>>>>>

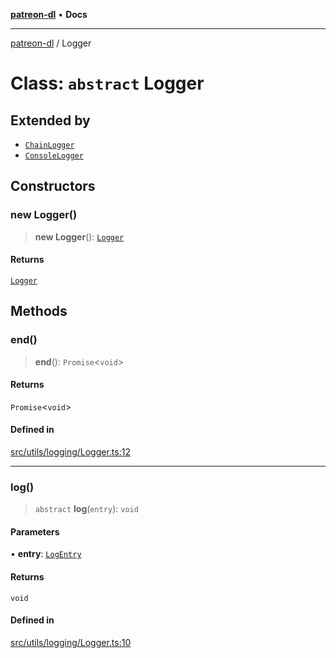 [**patreon-dl**](../README.md) • **Docs**

***

[patreon-dl](../README.md) / Logger

# Class: `abstract` Logger

## Extended by

- [`ChainLogger`](ChainLogger.md)
- [`ConsoleLogger`](ConsoleLogger.md)

## Constructors

### new Logger()

> **new Logger**(): [`Logger`](Logger.md)

#### Returns

[`Logger`](Logger.md)

## Methods

### end()

> **end**(): `Promise`\<`void`\>

#### Returns

`Promise`\<`void`\>

#### Defined in

[src/utils/logging/Logger.ts:12](https://github.com/patrickkfkan/patreon-dl/blob/7c1cd2021db5cdb3733758940f1bc6aab660b08d/src/utils/logging/Logger.ts#L12)

***

### log()

> `abstract` **log**(`entry`): `void`

#### Parameters

• **entry**: [`LogEntry`](../interfaces/LogEntry.md)

#### Returns

`void`

#### Defined in

[src/utils/logging/Logger.ts:10](https://github.com/patrickkfkan/patreon-dl/blob/7c1cd2021db5cdb3733758940f1bc6aab660b08d/src/utils/logging/Logger.ts#L10)
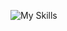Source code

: ![My Skills](https://skillicons.dev/icons?i=py,git,github,django,flask,javascript,html,css,mysql)


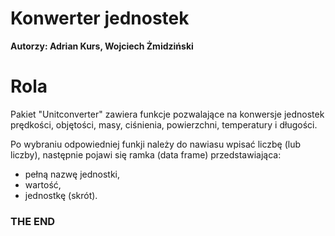 # Konwerter jednostek 
**Autorzy: 
Adrian Kurs, 
Wojciech Żmidziński**

# Rola

Pakiet "Unitconverter" zawiera funkcje pozwalające na konwersje jednostek prędkości, objętości, masy, ciśnienia, powierzchni, temperatury i długości.

Po wybraniu odpowiedniej funkji należy do nawiasu wpisać liczbę (lub liczby), następnie pojawi się ramka (data frame) przedstawiająca: 
- pełną nazwę jednostki, 
- wartość, 
- jednostkę (skrót).


### THE END

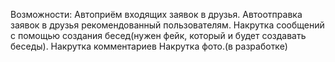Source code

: Возможности: 
Автоприём входящих заявок в друзья.
Автоотправка заявок в друзья рекомендованный пользователям.
Накрутка сообщений с помощью создания бесед(нужен фейк, который и будет создавать беседы).
Накрутка комментариев
Накрутка фото.(в разработке)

<<<<<

Assignment.
Copy exactly, word for word, the line with "Накрутка сообщений с" through the final line of the listing.

Solution.
Накрутка сообщений с помощью создания бесед(нужен фейк, который и будет создавать беседы).
Накрутка комментариев
Накрутка фото.(в разработке)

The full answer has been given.